[[ Extracted information, beginning ]]

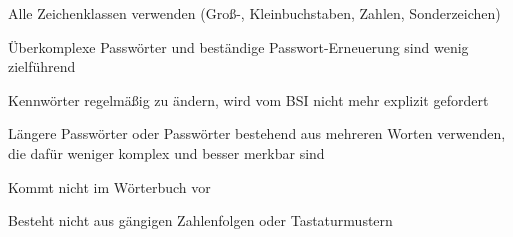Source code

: \item Alle Zeichenklassen verwenden (Groß-, Kleinbuchstaben, Zahlen, Sonderzeichen)
\item Überkomplexe Passwörter und beständige Passwort-Erneuerung sind wenig zielführend
\item Kennwörter regelmäßig zu ändern, wird vom BSI nicht mehr explizit gefordert
\item Längere Passwörter oder Passwörter bestehend aus mehreren Worten verwenden, die dafür weniger komplex und besser merkbar sind
\item Kommt nicht im Wörterbuch vor
\item Besteht nicht aus gängigen Zahlenfolgen oder Tastaturmustern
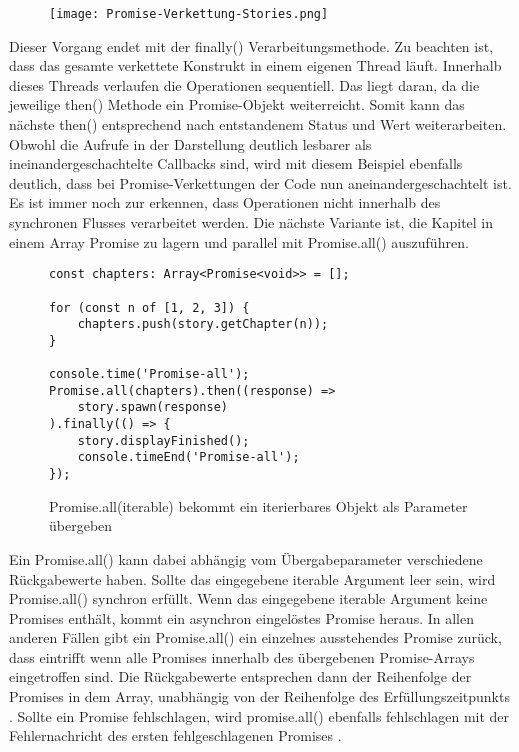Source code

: \begin{figure}[H]
\centering
\texttt{[image: Promise-Verkettung-Stories.png]}
\end{figure}

\noindent
Dieser Vorgang endet mit der finally() Verarbeitungsmethode. Zu beachten ist, dass das gesamte verkettete Konstrukt in einem eigenen Thread läuft. Innerhalb dieses Threads verlaufen die Operationen sequentiell. Das liegt daran, da die jeweilige then() Methode ein Promise-Objekt weiterreicht. Somit kann das nächste then() entsprechend nach entstandenem Status und Wert weiterarbeiten. Obwohl die Aufrufe in der Darstellung deutlich lesbarer als ineinandergeschachtelte Callbacks sind, wird mit diesem Beispiel ebenfalls deutlich, dass bei Promise-Verkettungen der Code nun aneinandergeschachtelt ist. Es ist immer noch zur erkennen, dass Operationen nicht innerhalb des synchronen Flusses verarbeitet werden. Die nächste Variante ist, die Kapitel in einem Array Promise zu lagern und parallel mit Promise.all() auszuführen.

\begin{figure}[H]
\begin{lstlisting}[basicstyle=\small]
const chapters: Array<Promise<void>> = [];

for (const n of [1, 2, 3]) {
    chapters.push(story.getChapter(n));
}

console.time('Promise-all');
Promise.all(chapters).then((response) =>
    story.spawn(response)
).finally(() => {
    story.displayFinished();
    console.timeEnd('Promise-all');
});
\end{lstlisting}
\caption{Promise.all(iterable) bekommt ein iterierbares Objekt als Parameter übergeben}
\label{Promise-all-example}
\end{figure}

\noindent
Ein Promise.all() kann dabei abhängig vom Übergabeparameter verschiedene Rückgabewerte haben. Sollte das eingegebene iterable Argument leer sein, wird Promise.all() synchron erfüllt. Wenn das eingegebene iterable Argument keine Promises enthält, kommt ein asynchron eingelöstes Promise heraus. In allen anderen Fällen gibt ein Promise.all() ein einzelnes ausstehendes Promise zurück, dass eintrifft wenn alle Promises innerhalb des übergebenen Promise-Arrays eingetroffen sind. Die Rückgabewerte entsprechen dann der Reihenfolge der Promises in dem Array, unabhängig von der Reihenfolge des Erfüllungszeitpunkts \cite{promise-all}. Sollte ein Promise fehlschlagen, wird promise.all() ebenfalls fehlschlagen mit der Fehlernachricht des ersten fehlgeschlagenen Promises \cite{promise-executor}.\\

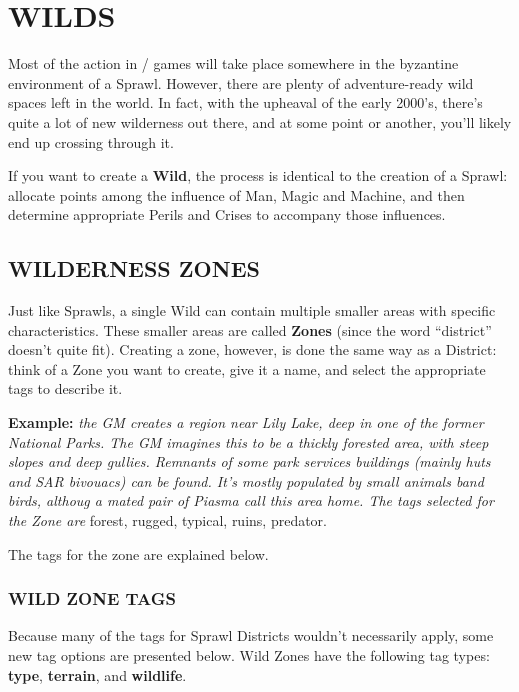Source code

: \documentclass[oneside,10pt]{article}
\begin{document}
\section{WILDS}
\begin{multicols}{2}
Most of the action in \SW/ games will take place somewhere in the byzantine environment of a Sprawl. However,
there are plenty of adventure-ready wild spaces left in the
world. In fact, with the upheaval of the early 2000’s, there’s
quite a lot of new wilderness out there, and at some point or
another, you’ll likely end up crossing through it.

If you want to create a \textbf{Wild}, the process is identical to the
creation of a Sprawl: allocate points among the influence of
Man, Magic and Machine, and then determine appropriate
Perils and Crises to accompany those influences.

\subsection{WILDERNESS ZONES}
Just like Sprawls, a single Wild can contain multiple smaller areas with specific characteristics. These smaller areas are
called \textbf{Zones} (since the word ``district'' doesn’t quite fit). Creating a zone, however, is done the same way as a District:
think of a Zone you want to create, give it a name, and select
the appropriate tags to describe it.
\begin{dent}

\textbf{Example:} \textit{the GM creates a region near Lily Lake, deep in
one of the former National Parks. The GM imagines this
to be a thickly forested area, with steep slopes and deep
gullies. Remnants of some park services buildings (mainly
huts and SAR bivouacs) can be found. It’s mostly populated by small animals band birds, althoug a mated pair of
Piasma call this area home. The tags selected for the Zone
are} forest, rugged, typical, ruins, predator.
\end{dent}

The tags for the zone are explained below.

\subsubsection{WILD ZONE TAGS}
Because many of the tags for Sprawl Districts wouldn’t necessarily apply, some new tag options are presented below.
Wild Zones have the following tag types: \textbf{type}, \textbf{terrain}, and
\textbf{wildlife}.


\end{multicols}
\end{document}
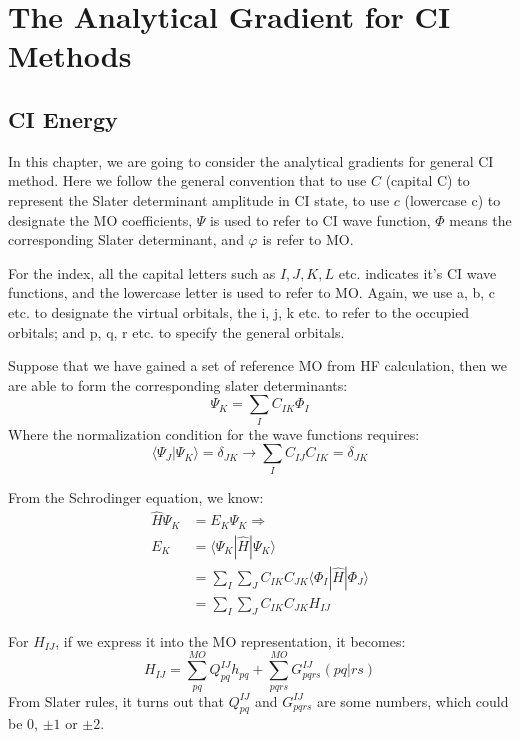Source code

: \chapter{The Analytical Gradient for CI Methods}
%
%
%
%
\section{CI Energy}
%
%
%
%
In this chapter, we are going to consider the analytical gradients for general
CI method. Here we follow the general convention that to use
$C$ (capital C) to represent the Slater determinant amplitude in CI state,
to use $c$ (lowercase c) to designate the MO coefficients, $\Psi$ is used to
refer to CI wave function, $\Phi$ means the corresponding Slater
determinant, and $\varphi$  is refer to MO.

For the index, all the capital letters such as $I,J,K,L$ etc. indicates it's
CI wave functions, and the lowercase letter is used to refer to MO. Again, we
use a, b, c etc. to designate the virtual orbitals, the i, j, k etc. to refer to
the occupied orbitals; and p, q, r etc. to specify the general orbitals.

Suppose that we have gained a set of reference MO from HF calculation, then we
are able to form the corresponding slater determinants:
\begin{equation}
 \label{CI_energy_CI_derivatives:1}
\Psi_{K} = \sum_{I}C_{IK}\Phi_{I}
\end{equation}
Where the normalization condition for the wave functions requires:
\begin{equation}
 \label{CI_energy_CI_derivatives:2}
\langle\Psi_{J}|\Psi_{K}\rangle = \delta_{JK} \rightarrow \sum_{I}C_{IJ}C_{IK} 
= \delta_{JK}
\end{equation}

From the Schrodinger equation, we know:
\begin{align}
 \label{CI_energy_CI_derivatives:3}
\hat{H}\Psi_{K} &= E_{K}\Psi_{K} \Longrightarrow \nonumber \\
E_{K} &= \langle\Psi_{K}|\hat{H}|\Psi_{K}\rangle   \nonumber \\
&=\sum_{I}\sum_{J}C_{IK}C_{JK}\langle\Phi_{I}|\hat{H}|\Phi_{J}\rangle \nonumber
\\
&= \sum_{I}\sum_{J}C_{IK}C_{JK}H_{IJ}
\end{align}

For $H_{IJ}$, if we express it into the MO representation, it becomes:
\begin{equation}
 \label{CI_energy_CI_derivatives:4}
H_{IJ} = \sum_{pq}^{MO}Q_{pq}^{IJ}h_{pq} + \sum_{pqrs}^{MO}G_{pqrs}^{IJ}(pq|rs)
\end{equation}
From Slater rules, it turns out that $Q_{pq}^{IJ}$ and $G_{pqrs}^{IJ}$ are some
numbers, which could be $0$, $\pm 1$ or $\pm 2$. 

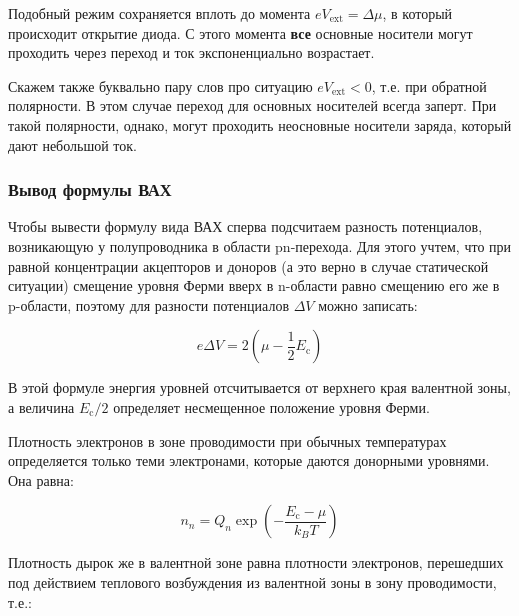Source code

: \documentclass[a4paper, 12pt]{article}
\begin{document}
Подобный режим сохраняется вплоть до момента $e V_{\text{ext}} = \Delta \mu$, в который происходит открытие диода. С этого момента \textbf{все} основные носители могут проходить через переход и ток экспоненциально возрастает.

Скажем также буквально пару слов про ситуацию $e V_{\text{ext}} < 0$, т.е. при обратной полярности. В этом случае переход для основных носителей всегда заперт. При такой полярности, однако, могут проходить неосновные носители заряда, который дают небольшой ток.


\subsubsection{Вывод формулы ВАХ}

Чтобы вывести формулу вида ВАХ сперва подсчитаем разность потенциалов, возникающую у полупроводника в области pn-перехода. Для этого учтем, что при равной концентрации акцепторов и доноров (а это верно в случае статической ситуации) смещение уровня Ферми вверх в n-области равно смещению его же в p-области, поэтому для разности потенциалов $\Delta V$ можно записать: 

\begin{equation}
	e\Delta V = 2 \left(\mu - \frac{1}{2} E_{\text{c}}\right)
\end{equation}

В этой формуле энергия уровней отсчитывается от верхнего края валентной зоны, а величина $E_{\text{c}}/2$ определяет несмещенное положение уровня Ферми.

Плотность электронов в зоне проводимости при обычных температурах определяется только теми электронами, которые даются донорными уровнями. Она равна:

\begin{equation}
	n_n = Q_n \exp\left(-\frac{E_{\text{c}} - \mu}{k_B T}\right)
\end{equation}

Плотность дырок же в валентной зоне равна плотности электронов, перешедших под действием теплового возбуждения из валентной зоны в зону проводимости, т.е.:
\end{document}
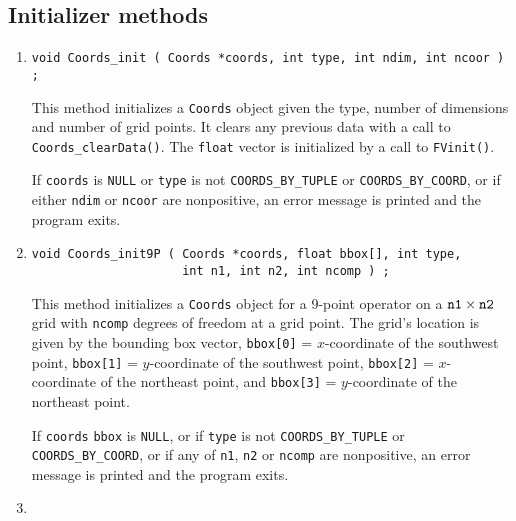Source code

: \subsection{Initializer methods}
\label{subsection:Coords:proto:initializers}
\par
\begin{enumerate}
\item
\begin{verbatim}
void Coords_init ( Coords *coords, int type, int ndim, int ncoor ) ;
\end{verbatim}
This method initializes a {\tt Coords} object given 
the type, number of dimensions and number of grid points.
It clears any previous data with a call to 
{\tt Coords\_clearData()}. 
The {\tt float} vector is initialized by a call to {\tt FVinit()}.
\par {}
If {\tt coords} is {\tt NULL} or {\tt type} is not 
{\tt COORDS\_BY\_TUPLE} or {\tt COORDS\_BY\_COORD},
or if either {\tt ndim} or {\tt ncoor} are nonpositive,
an error message is printed and the program exits.
\item
\begin{verbatim}
void Coords_init9P ( Coords *coords, float bbox[], int type, 
                     int n1, int n2, int ncomp ) ;
\end{verbatim}
This method initializes a {\tt Coords} object for a 9-point
operator on a $\mbox{\tt n1} \times \mbox{\tt n2}$ grid with
{\tt ncomp} degrees of freedom at a grid point.
The grid's location is given by the bounding box vector,
{\tt bbox[0]} = $x$-coordinate of the southwest point,
{\tt bbox[1]} = $y$-coordinate of the southwest point,
{\tt bbox[2]} = $x$-coordinate of the northeast point, and
{\tt bbox[3]} = $y$-coordinate of the northeast point.
\par {}
If {\tt coords} {\tt bbox} is {\tt NULL},
or if {\tt type} is not 
{\tt COORDS\_BY\_TUPLE} or {\tt COORDS\_BY\_COORD},
or if any of {\tt n1}, {\tt n2} or {\tt ncomp} are nonpositive,
an error message is printed and the program exits.
\item
\begin{verbatim}

\end{verbatim}
\end{enumerate}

[[ Extracted information, end ]]

_Task to carry out_: Print exactly the lines above from the one with "or if either" to the one with "operator on a", including both.

_Expected answer_:
or if either {\tt ndim} or {\tt ncoor} are nonpositive,
an error message is printed and the program exits.
\item
\begin{verbatim}
void Coords_init9P ( Coords *coords, float bbox[], int type, 
                     int n1, int n2, int ncomp ) ;
\end{verbatim}
This method initializes a {\tt Coords} object for a 9-point
operator on a $\mbox{\tt n1} \times \mbox{\tt n2}$ grid with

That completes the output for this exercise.